A car navigating a highway merge at speed needs an answer from its sensor network within a fraction of a second. That answer travels over a bus called CAN, the Controller Area Network, a 40-year-old wiring standard originally designed for simple sensor and actuator communication. As modern vehicles pile on driver-assistance and autonomy software, the same bus now carries safety-critical messages between brakes, radar, and the chips running perception and decision logic. The question of whether every message actually arrives on time has become a load-bearing constraint on what software can be added to a car.
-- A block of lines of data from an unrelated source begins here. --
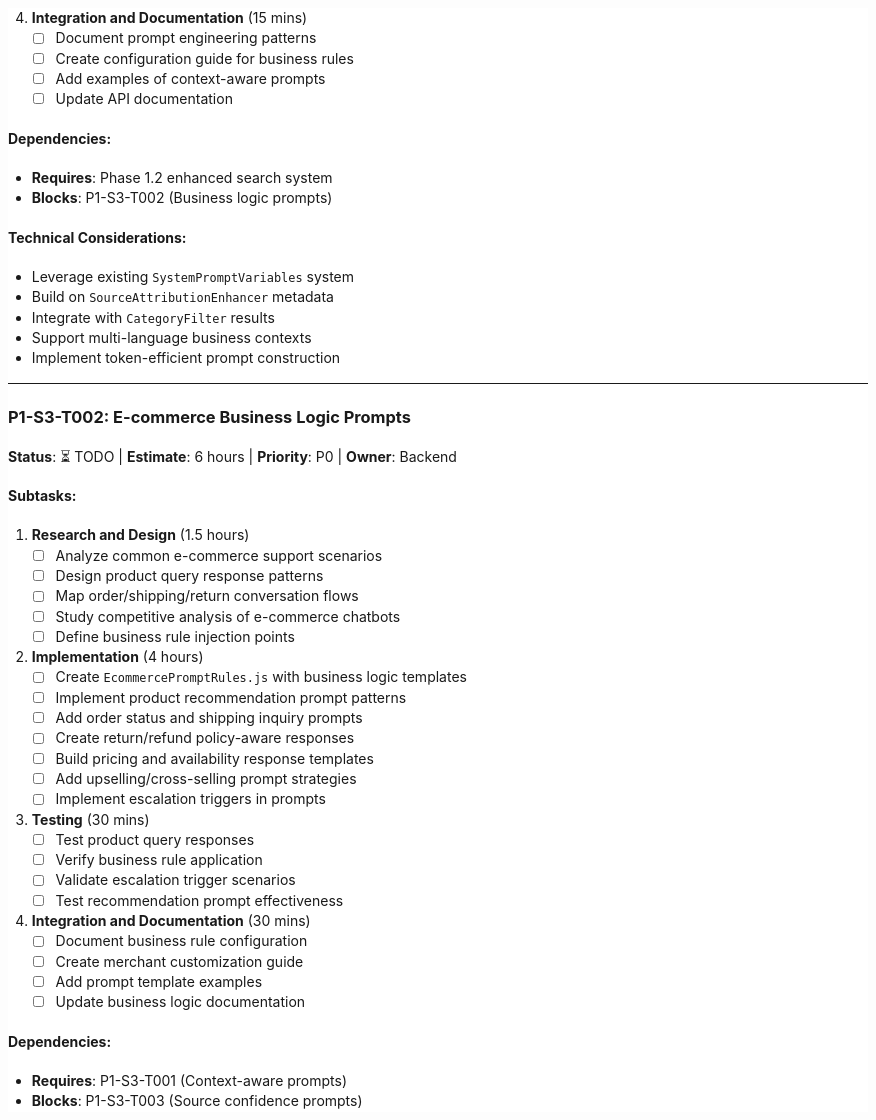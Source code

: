 4. **Integration and Documentation** (15 mins)
   - [ ] Document prompt engineering patterns
   - [ ] Create configuration guide for business rules
   - [ ] Add examples of context-aware prompts
   - [ ] Update API documentation

#### Dependencies:
- **Requires**: Phase 1.2 enhanced search system
- **Blocks**: P1-S3-T002 (Business logic prompts)

#### Technical Considerations:
- Leverage existing `SystemPromptVariables` system
- Build on `SourceAttributionEnhancer` metadata
- Integrate with `CategoryFilter` results
- Support multi-language business contexts
- Implement token-efficient prompt construction

---

### P1-S3-T002: E-commerce Business Logic Prompts
**Status**: ⏳ TODO | **Estimate**: 6 hours | **Priority**: P0 | **Owner**: Backend

#### Subtasks:
1. **Research and Design** (1.5 hours)
   - [ ] Analyze common e-commerce support scenarios
   - [ ] Design product query response patterns
   - [ ] Map order/shipping/return conversation flows
   - [ ] Study competitive analysis of e-commerce chatbots
   - [ ] Define business rule injection points

2. **Implementation** (4 hours)
   - [ ] Create `EcommercePromptRules.js` with business logic templates
   - [ ] Implement product recommendation prompt patterns
   - [ ] Add order status and shipping inquiry prompts
   - [ ] Create return/refund policy-aware responses
   - [ ] Build pricing and availability response templates
   - [ ] Add upselling/cross-selling prompt strategies
   - [ ] Implement escalation triggers in prompts

3. **Testing** (30 mins)
   - [ ] Test product query responses
   - [ ] Verify business rule application
   - [ ] Validate escalation trigger scenarios
   - [ ] Test recommendation prompt effectiveness

4. **Integration and Documentation** (30 mins)
   - [ ] Document business rule configuration
   - [ ] Create merchant customization guide
   - [ ] Add prompt template examples
   - [ ] Update business logic documentation

#### Dependencies:
- **Requires**: P1-S3-T001 (Context-aware prompts)
- **Blocks**: P1-S3-T003 (Source confidence prompts)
Engineers have spent decades answering that question with a mix of math and measurement. On the analytical side, schedulability analysis and worst-case response time (WCRT) calculations give conservative upper bounds on message latency. On the empirical side, simulation tools and bus traces show what real traffic looks like. Each view is useful, and each view has a blind spot. WCRT bounds are safe but can be pessimistic enough to reject designs that would actually work. Simulations and traces show realistic behavior but miss rare worst-case combinations. The result is a long-running tension in automotive timing engineering: two methods that should agree often give different answers, and program leads must pick which to trust.
A research group at National Yang Ming Chiao Tung University (NYCU) and Chung Yuan Christian University is proposing a discipline to make them agree, by cross-validating worst-case response-time analysis with a stochastic simulation method called Deterministic and Stochastic Petri Nets (DSPN) for the same CAN bus under the same traffic assumptions. The idea, summarized in Semiconductor Engineering's coverage of the paper, is straightforward: run both methods on the same workload, and treat the agreement or disagreement between them as evidence about whether the design is really safe. Where WCRT is too pessimistic, the simulation can show realistic slack. Where simulation underestimates rare bursts, the analytical bound catches the gap. Neither method is new. The contribution is treating cross-checking as a verification step rather than a research afterthought.
That distinction matters because the stakes are no longer academic. Software-defined vehicles push more functions onto shared in-vehicle networks, and ADAS and autonomy stacks add message classes with hard deadlines for braking, steering, and sensor fusion. In the world of functional-safety engineering, timing budgets are assumed to be met — and that assumption only holds if the timing analysis is sound. A methodology that forces two independent timing views to line up, before a design is committed to silicon and production software, is a way to make that auditable rather than hopeful.
The honest framing is incremental. This is a cross-check, not a new protocol, not a new safety standard, and not a replacement for either WCRT or measurement-based timing analysis. The work stands on its methodological merit: a way to reduce the gap between conservative math and observed behavior on a bus that has to keep working as cars become more software-driven. For timing engineers and program leads, the question is not whether the math gets prettier. The question is whether two independent timing views can be made to agree often enough to trust the result, on a network that increasingly cannot afford to be wrong.